Among these 13, the cross‐docking results of the 7 structures (5HCY, 5CAP, 5C8M, 5CAO, 5HCX, 5CAN, and 5CAL) did not have any ligands with a Tanimoto score >0.8. This indicates the absence of ligands similar to their respective co‐crystal ligands. For the remaining six structures (5CAS, 4RJ8, 5CAU, 5C8N, 5CAQ, and 4RJ4), the number of cross‐docked co‐crystal ligands with Tanimoto score >0.8 varied from 3 to 6. These structures were not removed at this step because even if two ligands share structural similarity, they may have dissimilar binding‐site conformation. Therefore, these 13 TMLR structures that were able to dock several non‐native ligands with lower RMSDs were further taken up for binding‐site conformational similarity analysis.

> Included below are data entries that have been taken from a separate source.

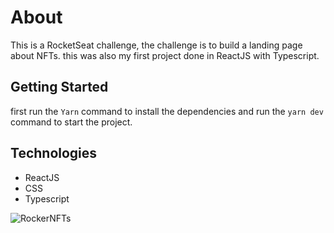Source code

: # About
This is a RocketSeat challenge, the challenge is to build a landing page about NFTs. this was also my first project done in ReactJS with Typescript.

## Getting Started
first run the ```Yarn``` command to install the dependencies and run the ```yarn dev``` command to start the project.

## Technologies 
- ReactJS
- CSS
- Typescript


![RockerNFTs](https://user-images.githubusercontent.com/88109070/160001855-6f1f925d-319a-4321-8c62-ba9d4f3072a8.png)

2.2. Screening of structures based on binding‐site residue conformational similarity, cross‐docking efficiency, and ligand similarity

Cross‐docking and ligand similarity information alone are not sufficient to warrant the selection or removal of structures prior to the evaluation of binding‐site conformation. For instance, crystal structures with good cross‐docking performance and dissimilar ligands should not be selected immediately because they may harbor similar binding sites leading to a higher probability of giving similar results. Alternatively, structures with good cross‐docking performance and similar co‐crystal ligands should not be removed, as they may exhibit variations in binding‐site conformation. Therefore, in order to further screen the 13 TMLR structures identified through cross‐docking and ligand similarity, the similarity between their binding‐site residue conformations were compared (Table S3).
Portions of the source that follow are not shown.